Quantifying effects of biodiversity on ecosystem functioning across times and places

Abstract

Biodiversity loss decreases ecosystem functioning at the local scales at which species interact, but it remains unclear how biodiversity loss affects ecosystem functioning at the larger scales of space and time that are most relevant to biodiversity conservation and policy. Theory predicts that additional insurance effects of biodiversity on ecosystem functioning could emerge across time and space if species respond asynchronously to environmental variation and if species become increasingly dominant when and where they are most productive. Even if only a few dominant species maintain ecosystem functioning within a particular time and place, ecosystem functioning may be enhanced by many different species across many times and places (β-diversity). Here, we develop and apply a new approach to estimate these previously unquantified insurance effects of biodiversity on ecosystem functioning that arise due to species turnover across times and places. In a long-term (18-year) grassland plant diversity experiment, we find that total insurance effects are positive in sign and substantial in magnitude, amounting to 19% of the net biodiversity effect, mostly due to temporal insurance effects. Species loss can therefore reduce ecosystem functioning both locally and by eliminating species that would otherwise enhance ecosystem functioning across temporally fluctuating and spatially heterogeneous environments.

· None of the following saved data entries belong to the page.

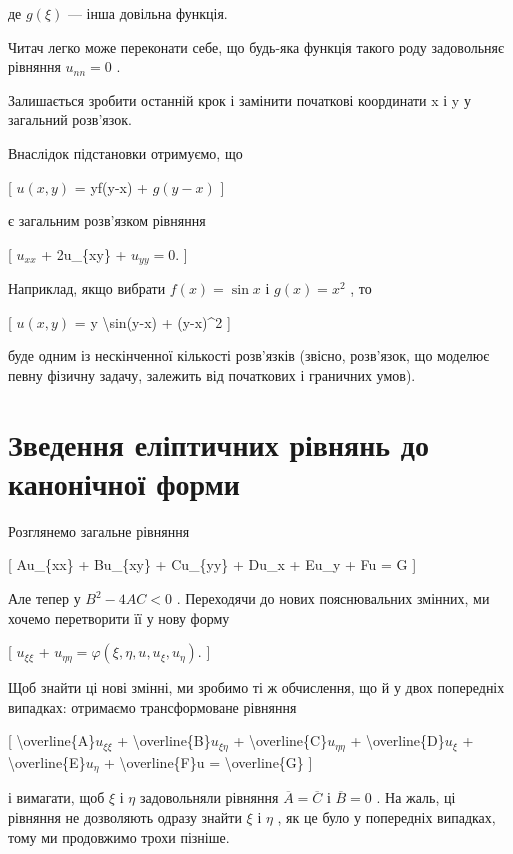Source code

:\documentclass[
]{article}
\begin{document}
{{{де \(g(\xi)\) --- інша довільна функція.

Читач легко може переконати себе, що будь-яка функція такого роду
задовольняє рівняння \(u_{nn} = 0\) .

Залишається зробити останній крок і замінити початкові координати x і y
у загальний розв'язок.

Внаслідок підстановки отримуємо, що

{[} \(u(x, y)\) = yf(y-x) + \(g(y-x)\) {]}

є загальним розв'язком рівняння

{[} \(u_{xx}\) + 2u\_\{xy\} + \(u_{yy} = 0\). {]}

Наприклад, якщо вибрати \(f(x) = \sin x\) і \(g(x) = x^2\) , то

{[} \(u(x, y)\) = y \textbackslash sin(y-x) + (y-x)\^{}2 {]}

буде одним із нескінченної кількості розв'язків (звісно, розв'язок, що
моделює певну фізичну задачу, залежить від початкових і граничних умов).

\section{Зведення еліптичних рівнянь до канонічної
форми}\label{ux437ux432ux435ux434ux435ux43dux43dux44f-ux435ux43bux456ux43fux442ux438ux447ux43dux438ux445-ux440ux456ux432ux43dux44fux43dux44c-ux434ux43e-ux43aux430ux43dux43eux43dux456ux447ux43dux43eux457-ux444ux43eux440ux43cux438}

Розглянемо загальне рівняння

{[} Au\_\{xx\} + Bu\_\{xy\} + Cu\_\{yy\} + Du\_x + Eu\_y + Fu = G {]}

Але тепер у \(B^2-4AC<0\) . Переходячи до нових пояснювальних змінних,
ми хочемо перетворити її у нову форму

{[} \(u_{\xi\xi}\) +
\(u_{\eta\eta} = \varphi(\xi, \eta, u, u_{\xi}, u_{\eta})\). {]}

Щоб знайти ці нові змінні, ми зробимо ті ж обчислення, що й у двох
попередніх випадках: отримаємо трансформоване рівняння

{[} \textbackslash overline\{A\}\(u_{\xi\xi}\) +
\textbackslash overline\{B\}\(u_{\xi\eta}\) +
\textbackslash overline\{C\}\(u_{\eta\eta}\) +
\textbackslash overline\{D\}\(u_{\xi}\) +
\textbackslash overline\{E\}\(u_{\eta}\) + \textbackslash overline\{F\}u
= \textbackslash overline\{G\} {]}

і вимагати, щоб \(\xi\) і \(\eta\) задовольняли рівняння
\(\overline{A}=\overline{C}\) і \(\overline{B}=0\) . На жаль, ці
рівняння не дозволяють одразу знайти \(\xi\) і \(\eta\) , як це було у
попередніх випадках, тому ми продовжимо трохи пізніше.

}}}
\end{document}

Keywords: Biodiversity; complementarity effect; ecosystem functioning; insurance effect; overyielding; selection effect.

Figure 1

The net biodiversity effect can be partitioned into component types of biodiversity effects on ecosystem functioning. The sum of all biodiversity effects shown in each row equals the net biodiversity effect (see Boxes 2 and 3 for corresponding equations).

Figure 2

Visual representation of the six contrasting types of biodiversity effects on ecosystem functioning. Larger circles indicate greater yields. Blue and grey colours correspond to two different species. Within each case, two different times (columns) are shown for each of two different places (rows). In case 1, the effect of biodiversity on ecosystem functioning depends on only one species that is highly productive in monoculture at all times and places. In cases 2–4, the effect of biodiversity on ecosystem functioning depends on different species at different times and places, due to temporal and spatial insurance effects. In cases 5 and 6, the effect of biodiversity on ecosystem functioning depends on both species at each and every time and place, due to complementarity effects. See Table 2 for the values associated with each case.

Figure 3

Variation over time in monoculture yields (top) and mixture relative biomasses (bottom) for ambient (left) and enriched (right) rates of N supply for the BioCON experiment. Different species become highly productive in monoculture during different years and under different rates of N supply. The rank order of species’ mixture relative biomasses also changes substantially over time and between N treatments. Without these changes in the identities of highly productive and dominant species over time and between environmental conditions, there could be no covariance between them and thus no insurance effects of biodiversity on ecosystem productivity. Line colours correspond to plant functional groups: reds = C₃ grasses, browns = C₄ grasses, greens = non-N-fixing forbs, blues = N-fixing forbs.

Figure 4

Covariation between monoculture yields and mixture relative biomasses over time (left) and between ambient and enriched rates of N supply (right) for the BioCON experiment. Positive sloping lines indicate that species increasingly dominated mixtures during the years (left) or under the rates of N supply (right) in which they were most productive in monoculture. These positive covariances partly explain why increasing plant species richness increases ecosystem productivity across multiple years and environmental conditions (i.e. N supply rates). Symbol and line colours correspond to plant functional groups: reds = C₃ grasses, browns = C₄ grasses, greens = non-N-fixing forbs, blues = N-fixing forbs.

Figure 5

Magnitudes of local and larger scale biodiversity effects on ecosystem functioning for the BioCON experiment. (a) Complementarity effects were much larger than selection effects, regardless of whether they were quantified at local or larger scales. (b) The positive net biodiversity effect was due primarily to a positive total complementarity effect and secondarily to a positive total insurance effect, both of which were counter-balanced by a negative non-random overyielding effect. (c) Total insurance effects were mostly explained by temporal insurance effects.